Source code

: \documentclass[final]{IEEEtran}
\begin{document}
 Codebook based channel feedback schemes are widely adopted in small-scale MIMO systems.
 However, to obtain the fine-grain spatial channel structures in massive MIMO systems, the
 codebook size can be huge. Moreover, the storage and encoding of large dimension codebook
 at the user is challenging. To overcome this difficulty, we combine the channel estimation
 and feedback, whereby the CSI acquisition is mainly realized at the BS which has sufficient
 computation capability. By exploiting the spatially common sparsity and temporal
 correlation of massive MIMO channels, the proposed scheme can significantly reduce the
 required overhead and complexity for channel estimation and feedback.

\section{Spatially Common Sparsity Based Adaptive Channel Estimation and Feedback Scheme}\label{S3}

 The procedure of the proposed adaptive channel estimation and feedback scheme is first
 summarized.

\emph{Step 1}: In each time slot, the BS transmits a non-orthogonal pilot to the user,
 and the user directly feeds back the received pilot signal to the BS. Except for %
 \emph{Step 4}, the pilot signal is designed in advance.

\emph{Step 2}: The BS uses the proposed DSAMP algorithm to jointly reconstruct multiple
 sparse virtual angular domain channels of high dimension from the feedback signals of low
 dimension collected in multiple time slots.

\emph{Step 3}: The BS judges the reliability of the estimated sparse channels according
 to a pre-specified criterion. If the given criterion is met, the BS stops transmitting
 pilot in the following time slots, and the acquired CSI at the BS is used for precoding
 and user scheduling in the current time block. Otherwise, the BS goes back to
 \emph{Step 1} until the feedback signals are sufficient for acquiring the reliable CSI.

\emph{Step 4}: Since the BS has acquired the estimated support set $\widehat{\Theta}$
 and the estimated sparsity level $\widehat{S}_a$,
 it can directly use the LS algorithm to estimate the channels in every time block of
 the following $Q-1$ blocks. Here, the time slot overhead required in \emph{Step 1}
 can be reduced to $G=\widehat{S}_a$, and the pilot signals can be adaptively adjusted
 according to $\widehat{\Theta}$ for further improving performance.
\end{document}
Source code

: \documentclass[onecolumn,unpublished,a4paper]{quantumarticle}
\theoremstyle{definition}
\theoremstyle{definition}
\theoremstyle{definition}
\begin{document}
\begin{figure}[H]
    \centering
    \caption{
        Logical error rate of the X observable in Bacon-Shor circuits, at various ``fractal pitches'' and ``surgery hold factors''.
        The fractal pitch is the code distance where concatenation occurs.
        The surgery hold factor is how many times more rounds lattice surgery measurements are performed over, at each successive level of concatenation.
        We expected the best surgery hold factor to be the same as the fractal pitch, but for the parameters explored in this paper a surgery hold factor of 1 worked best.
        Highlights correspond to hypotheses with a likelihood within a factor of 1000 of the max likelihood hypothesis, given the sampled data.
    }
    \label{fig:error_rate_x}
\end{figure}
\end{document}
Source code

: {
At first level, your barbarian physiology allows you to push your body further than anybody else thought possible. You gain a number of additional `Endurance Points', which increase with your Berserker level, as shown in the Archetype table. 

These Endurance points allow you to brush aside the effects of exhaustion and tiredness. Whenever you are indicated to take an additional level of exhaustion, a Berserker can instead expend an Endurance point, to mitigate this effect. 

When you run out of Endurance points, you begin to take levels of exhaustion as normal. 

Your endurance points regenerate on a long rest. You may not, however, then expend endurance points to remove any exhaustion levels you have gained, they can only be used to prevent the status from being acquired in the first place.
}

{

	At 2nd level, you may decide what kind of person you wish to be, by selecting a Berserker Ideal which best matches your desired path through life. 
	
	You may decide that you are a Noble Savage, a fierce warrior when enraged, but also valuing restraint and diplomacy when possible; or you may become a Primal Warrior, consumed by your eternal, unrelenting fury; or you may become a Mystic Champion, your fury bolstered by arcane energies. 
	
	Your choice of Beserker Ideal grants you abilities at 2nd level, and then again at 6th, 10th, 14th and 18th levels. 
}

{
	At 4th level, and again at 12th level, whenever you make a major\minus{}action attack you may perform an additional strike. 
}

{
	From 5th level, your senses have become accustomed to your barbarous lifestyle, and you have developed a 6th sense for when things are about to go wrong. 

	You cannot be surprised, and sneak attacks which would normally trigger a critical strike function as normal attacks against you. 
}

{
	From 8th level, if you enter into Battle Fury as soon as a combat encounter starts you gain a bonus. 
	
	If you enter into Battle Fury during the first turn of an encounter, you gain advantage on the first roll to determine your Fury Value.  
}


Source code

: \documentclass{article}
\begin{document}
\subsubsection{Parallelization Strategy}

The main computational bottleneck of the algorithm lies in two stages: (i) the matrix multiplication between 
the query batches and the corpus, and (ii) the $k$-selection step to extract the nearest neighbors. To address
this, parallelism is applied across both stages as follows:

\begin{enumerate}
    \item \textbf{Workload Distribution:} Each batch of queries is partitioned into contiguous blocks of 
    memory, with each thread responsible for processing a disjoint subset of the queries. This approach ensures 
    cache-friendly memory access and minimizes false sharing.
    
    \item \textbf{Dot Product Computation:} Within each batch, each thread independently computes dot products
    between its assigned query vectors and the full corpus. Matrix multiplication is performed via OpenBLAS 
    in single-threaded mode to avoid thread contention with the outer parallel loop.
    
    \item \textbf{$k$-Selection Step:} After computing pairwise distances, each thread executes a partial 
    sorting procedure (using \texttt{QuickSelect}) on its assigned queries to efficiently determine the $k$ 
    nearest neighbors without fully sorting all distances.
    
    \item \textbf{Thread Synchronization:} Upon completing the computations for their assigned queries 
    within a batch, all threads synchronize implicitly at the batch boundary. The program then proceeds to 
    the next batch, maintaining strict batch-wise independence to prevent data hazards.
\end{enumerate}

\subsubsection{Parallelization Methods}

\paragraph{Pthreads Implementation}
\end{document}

• [What needs to be done]:
Scan the entries for the word "neighbors". Report each line that has it.

• [Answer for the task]:
the query batches and the corpus, and (ii) the $k$-selection step to extract the nearest neighbors. To address
    nearest neighbors without fully sorting all distances.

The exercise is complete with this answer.